A luci(n)dez de Elisas, Anas, Carolinas, Aldas e tantas operárias.

Era uma vez, um grupo de operárias novaiorquinas que recebia 1/3 a menos que o salário masculino e trabalhava 16 horas diárias. Precisavam ganhar mais e trabalhar menos. Resolveram protestar por uma jornada de 10 horas e, em 8 de março de 1857, centro e trinta trabalhadoras protestavam no interior da fábrica, quando um incêndio pôs fim aquelas vidas e suas modestas reinvindicações. Para que essa história não fosse esquecida, em 1910, outro grupo de mulheres instituiu o dia 08 de março como dia Internacional da Mulher.

E assim são criadas as datas, com a melhor das intenções. Mas, um século depois, sob o efeito showbiz com o qual pretendem transformar a vida em festa glamurosa, virou festa esse dia.

Dia que rende comemorações no mundo inteiro.

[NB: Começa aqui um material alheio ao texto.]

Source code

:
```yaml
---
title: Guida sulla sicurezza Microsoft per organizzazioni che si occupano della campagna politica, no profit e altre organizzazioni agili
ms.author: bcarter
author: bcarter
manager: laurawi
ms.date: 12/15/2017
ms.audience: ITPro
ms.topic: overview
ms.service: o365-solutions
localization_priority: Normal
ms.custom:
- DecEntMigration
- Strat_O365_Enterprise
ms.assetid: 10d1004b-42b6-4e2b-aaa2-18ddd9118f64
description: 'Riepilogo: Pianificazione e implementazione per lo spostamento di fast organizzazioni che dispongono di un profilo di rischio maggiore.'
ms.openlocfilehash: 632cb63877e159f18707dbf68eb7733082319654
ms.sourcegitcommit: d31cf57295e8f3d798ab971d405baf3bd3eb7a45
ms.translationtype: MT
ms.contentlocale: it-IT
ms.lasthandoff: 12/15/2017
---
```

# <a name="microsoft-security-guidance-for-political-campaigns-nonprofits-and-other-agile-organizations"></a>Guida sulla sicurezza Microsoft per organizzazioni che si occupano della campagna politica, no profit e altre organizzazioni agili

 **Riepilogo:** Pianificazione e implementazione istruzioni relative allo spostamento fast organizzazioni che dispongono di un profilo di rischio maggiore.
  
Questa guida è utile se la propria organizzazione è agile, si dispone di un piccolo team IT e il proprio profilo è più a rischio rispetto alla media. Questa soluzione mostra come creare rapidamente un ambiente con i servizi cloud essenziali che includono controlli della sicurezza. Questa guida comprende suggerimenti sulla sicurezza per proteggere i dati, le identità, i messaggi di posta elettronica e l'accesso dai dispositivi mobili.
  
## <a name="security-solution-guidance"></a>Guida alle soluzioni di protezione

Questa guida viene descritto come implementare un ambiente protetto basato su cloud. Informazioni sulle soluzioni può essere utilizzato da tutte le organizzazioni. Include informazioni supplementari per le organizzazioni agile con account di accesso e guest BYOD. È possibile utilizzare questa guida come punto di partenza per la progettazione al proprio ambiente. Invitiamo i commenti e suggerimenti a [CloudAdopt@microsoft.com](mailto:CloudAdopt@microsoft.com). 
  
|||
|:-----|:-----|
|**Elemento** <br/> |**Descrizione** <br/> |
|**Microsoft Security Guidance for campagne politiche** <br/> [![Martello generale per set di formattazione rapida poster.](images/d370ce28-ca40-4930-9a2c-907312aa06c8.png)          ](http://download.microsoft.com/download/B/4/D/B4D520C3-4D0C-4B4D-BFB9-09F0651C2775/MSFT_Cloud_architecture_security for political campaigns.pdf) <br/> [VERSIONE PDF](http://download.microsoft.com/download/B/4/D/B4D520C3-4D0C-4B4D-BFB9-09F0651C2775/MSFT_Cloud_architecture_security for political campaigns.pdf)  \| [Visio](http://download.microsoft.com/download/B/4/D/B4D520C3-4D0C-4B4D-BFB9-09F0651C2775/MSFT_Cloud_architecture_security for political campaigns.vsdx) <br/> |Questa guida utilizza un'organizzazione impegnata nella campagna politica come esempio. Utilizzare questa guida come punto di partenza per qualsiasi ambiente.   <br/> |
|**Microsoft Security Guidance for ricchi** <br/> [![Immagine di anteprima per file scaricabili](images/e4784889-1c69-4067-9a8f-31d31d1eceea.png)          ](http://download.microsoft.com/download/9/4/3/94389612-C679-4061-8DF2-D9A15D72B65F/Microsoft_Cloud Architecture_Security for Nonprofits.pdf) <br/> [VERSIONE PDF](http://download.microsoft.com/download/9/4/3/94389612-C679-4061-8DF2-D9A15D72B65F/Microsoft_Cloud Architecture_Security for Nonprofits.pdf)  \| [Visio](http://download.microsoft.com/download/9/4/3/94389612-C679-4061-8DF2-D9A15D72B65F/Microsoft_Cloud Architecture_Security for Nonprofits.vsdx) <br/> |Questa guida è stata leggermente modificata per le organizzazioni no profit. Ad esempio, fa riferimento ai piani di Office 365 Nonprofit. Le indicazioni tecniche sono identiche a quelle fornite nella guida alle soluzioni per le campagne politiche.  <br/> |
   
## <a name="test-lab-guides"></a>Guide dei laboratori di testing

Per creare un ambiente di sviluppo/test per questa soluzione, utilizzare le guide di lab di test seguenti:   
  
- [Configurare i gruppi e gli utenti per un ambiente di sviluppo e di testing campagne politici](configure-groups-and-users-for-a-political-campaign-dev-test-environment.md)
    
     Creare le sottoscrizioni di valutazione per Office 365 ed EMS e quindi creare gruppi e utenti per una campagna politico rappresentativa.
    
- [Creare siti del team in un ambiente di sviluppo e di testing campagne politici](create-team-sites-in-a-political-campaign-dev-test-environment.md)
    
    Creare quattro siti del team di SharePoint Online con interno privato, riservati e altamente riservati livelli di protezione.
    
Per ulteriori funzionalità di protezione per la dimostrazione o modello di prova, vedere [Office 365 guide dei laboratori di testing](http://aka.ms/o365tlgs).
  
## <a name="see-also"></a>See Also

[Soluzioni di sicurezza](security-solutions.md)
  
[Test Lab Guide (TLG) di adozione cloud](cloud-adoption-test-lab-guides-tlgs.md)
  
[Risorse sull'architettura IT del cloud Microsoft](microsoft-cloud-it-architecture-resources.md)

Festa da mídia empenhada em lembrar a todos das lingeries, chocolates e jóias que não devem ser esquecidas nessa data que confirma a importância da perfumaria para a existência feminina.
Decididamente, os tempos modernos dispersaram as cinzas que traziam a lembrança dessa data como momento de reafirmar direitos e medidas que possibilitem um cotidiano em que a condição feminina possa ser admirada, dispensando esse dia cenográfico em que flores e sorrisos são incorporados aos protocolos oficiais de homenagem.

Mas, nessa lógica que move o mundo, cabe aplicar a velha lógica machista que predomina sobre a vida feminina: ruim com ele, pior sem ele...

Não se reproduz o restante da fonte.